# [V] Steam Account (HL, HL2, CSS, L4D und Co. mit CDs)



## Rosini (5. Februar 2009)

Moing! 

Ich verkaufe meine kleine Steam-Spiele Sammlung, und da ich sie einzeln nicht verkaufen kann, wird sie eben komplett verkauft! Im Spielepacket sind enthalten:

*Half Life: Source
HL Deathmatch: Source

Half Life 2 - Erstausgabe
Half Life 2 - Episode one
Half Life 2 - Lost Coast
HL2: Deathmatch

Counterstrike: Source

Left 4 Dead
*
Letzteres ist neu hinzugekommen, nur trifft es doch leider nicht so meinen Geschmack. Da ich eh keine Zeit mehr fürs Spielen habe, wird das Packet verkauft. Wahlweise nur den Account oder eben samt CD Sammlung.
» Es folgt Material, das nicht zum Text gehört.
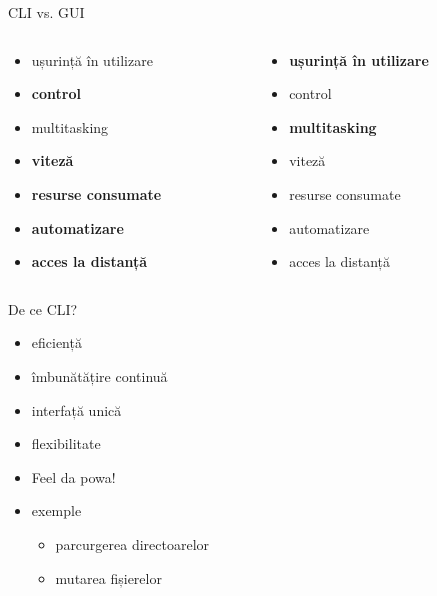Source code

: \documentclass{beamer}
\begin{document}
\begin{frame}{CLI vs. GUI}
	\begin{columns}
		\begin{column}[l]{0.5\textwidth}
			\begin{itemize}
				\item ușurință în utilizare
				\item \textbf{control}
				\item multitasking
				\item \textbf{viteză}
				\item \textbf{resurse consumate}
				\item \textbf{automatizare}
				\item \textbf{acces la distanță}
			\end{itemize}
		\end{column}
		\begin{column}[l]{0.5\textwidth}
			\begin{itemize}
				\item \textbf{ușurință în utilizare}
				\item control
				\item \textbf{multitasking}
				\item viteză
				\item resurse consumate
				\item automatizare
				\item acces la distanță
			\end{itemize}
		\end{column}
	\end{columns}
\end{frame}

\begin{frame}{De ce CLI?}
	\begin{itemize}
		\item eficiență
		\item îmbunătățire continuă
		\item interfață unică
		\item flexibilitate
		\item Feel da powa!
		\item exemple
			\begin{itemize}
				\item parcurgerea directoarelor
				\item mutarea fișierelor
			\end{itemize}
	\end{itemize}
\end{frame}
\end{document}
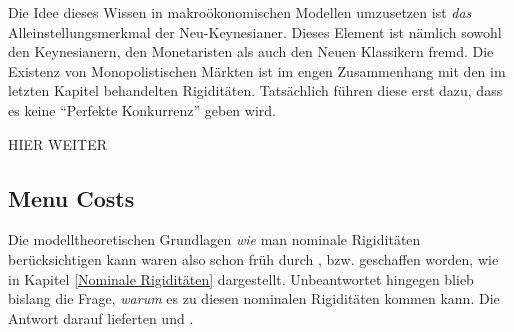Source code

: Die Idee dieses Wissen in makroökonomischen Modellen umzusetzen ist \textit{das} Alleinstellungsmerkmal der Neu-Keynesianer. Dieses Element ist nämlich sowohl den Keynesianern, den Monetaristen als auch den Neuen Klassikern fremd. 
Die Existenz von Monopolistischen Märkten ist im engen Zusammenhang mit den im letzten Kapitel behandelten Rigiditäten. Tatsächlich führen diese erst dazu, dass es keine "`Perfekte Konkurrenz"' geben wird. 

HIER WEITER



\subsection{Menu Costs}
Die modelltheoretischen Grundlagen \textit{wie} man nominale Rigiditäten berücksichtigen kann waren also schon früh durch \textcite{Taylor1977, Fischer1977}, bzw. \textcite{Calvo1983} geschaffen worden, wie in Kapitel \ref{Nominale Rigiditäten} dargestellt. Unbeantwortet hingegen blieb bislang die Frage, \textit{warum} es zu diesen nominalen Rigiditäten kommen kann. Die Antwort darauf lieferten \textcite{Mankiw1985b, Akerlof1985, Parkin1986, RomerDavid1990} und \textcite{Ball1988}. 

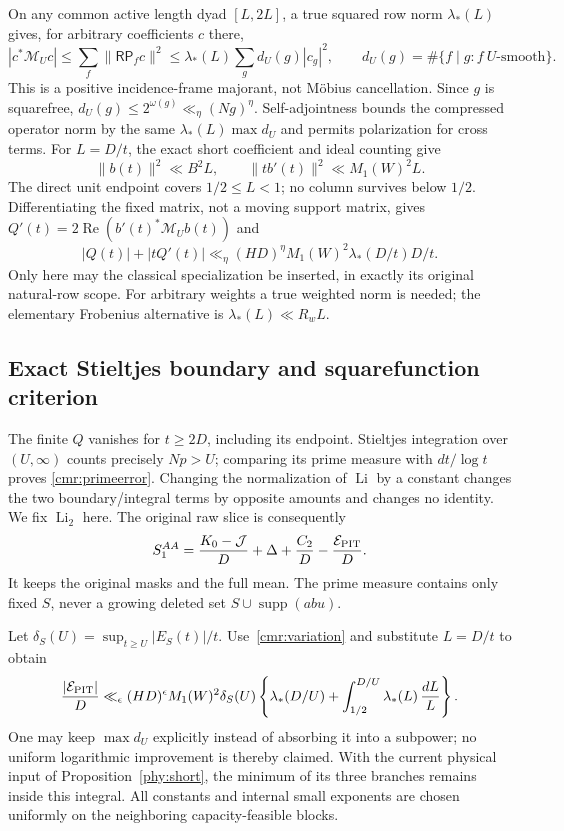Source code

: On any common active length dyad $[L,2L]$, a true squared row norm
$\lambda_*(L)$ gives, for arbitrary coefficients $c$ there,
\[
 |c^*\mathcal M_Uc|
 \le\sum_f\|\mathsf R\mathsf P_fc\|^2
 \le\lambda_*(L)\sum_g d_U(g)|c_g|^2,
 \qquad d_U(g)=\#\{f\mid g:f\ U\text{-smooth}\}.
\]
This is a positive incidence-frame majorant, not M\"obius cancellation.
Since $g$ is squarefree, $d_U(g)\le2^{\omega(g)}\ll_\eta(Ng)^\eta$.
Self-adjointness bounds the compressed operator norm by the same
$\lambda_*(L)\max d_U$ and permits polarization for cross terms.
For $L=D/t$, the exact short coefficient and ideal counting give
\[
 \|b(t)\|^2\ll B^2L,\qquad
 \|tb'(t)\|^2\ll M_1(W)^2L.
\]
The direct unit endpoint covers $1/2\le L<1$; no column survives below
$1/2$. Differentiating the fixed matrix, not a moving support matrix,
gives $Q'(t)=2\operatorname{Re}(b'(t)^*\mathcal M_Ub(t))$ and
\begin{equation}\label{cmr:variation}
 |Q(t)|+|tQ'(t)|\ll_\eta(HD)^\eta
                     M_1(W)^2\lambda_*(D/t)D/t.
\end{equation}
Only here may the classical specialization be inserted, in exactly
its original natural-row scope. For arbitrary weights a true
weighted norm is needed; the elementary Frobenius alternative is
$\lambda_*(L)\ll R_wL$.

\subsection{Exact Stieltjes boundary and squarefunction criterion}
\label{cmr:stieltjes-proof}
The finite $Q$ vanishes for $t\ge2D$, including its endpoint.
Stieltjes integration over $(U,\infty)$ counts precisely $Np>U$;
comparing its prime measure with $dt/\log t$ proves
\eqref{cmr:primeerror}. Changing the normalization of $\operatorname{Li}$
by a constant changes the two boundary/integral terms by opposite
amounts and changes no identity. We fix $\operatorname{Li}_2$ here.
The original raw slice is consequently
\[
 S_1^{AA}=\frac{K_0-\mathcal J}D+\Delta+\frac{C_2}D
                                   -\frac{\mathcal E_{\rm PIT}}D.
\]
It keeps the original masks and the full mean. The prime measure
contains only fixed $S$, never a growing deleted set
$S\cup\operatorname{supp}(abu)$.

Let $\delta_S(U)=\sup_{t\ge U}|E_S(t)|/t$.
Use~\eqref{cmr:variation} and substitute $L=D/t$ to obtain
\begin{equation}\label{cmr:pointwise-budget}
 \frac{|\mathcal E_{\rm PIT}|}D
 \ll_\epsilon(HD)^\epsilon M_1(W)^2\delta_S(U)
 \left\{\lambda_*(D/U)+
        \int_{1/2}^{D/U}\lambda_*(L)\,\frac{dL}{L}\right\}.
\end{equation}
One may keep $\max d_U$ explicitly instead of absorbing it into a
subpower; no uniform logarithmic improvement is thereby claimed.
With the current physical input of Proposition~\ref{phy:short}, the minimum of
its three branches remains inside this integral. All constants and
internal small exponents are chosen uniformly on the neighboring
capacity-feasible blocks.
Bitte macht vernünftige Angebote und bedenkt, dass L4D ein neus Spiel ist, beinahe unbenutzt/gespielt

Kurzes zum SteamAccount selbst: Selbstverständlich gab es nie beschwerden online, ergo nie gebannt, oder sonst was... dafür gebe ich Brief und Siegel...

Wer den Account erwirbt bitte Emailadresse ändern, danke...

Angebote bitte hier oder über PN, sowie email: r0sini@web.de

lg


----------



## Rosini (8. Februar 2009)

und hop


----------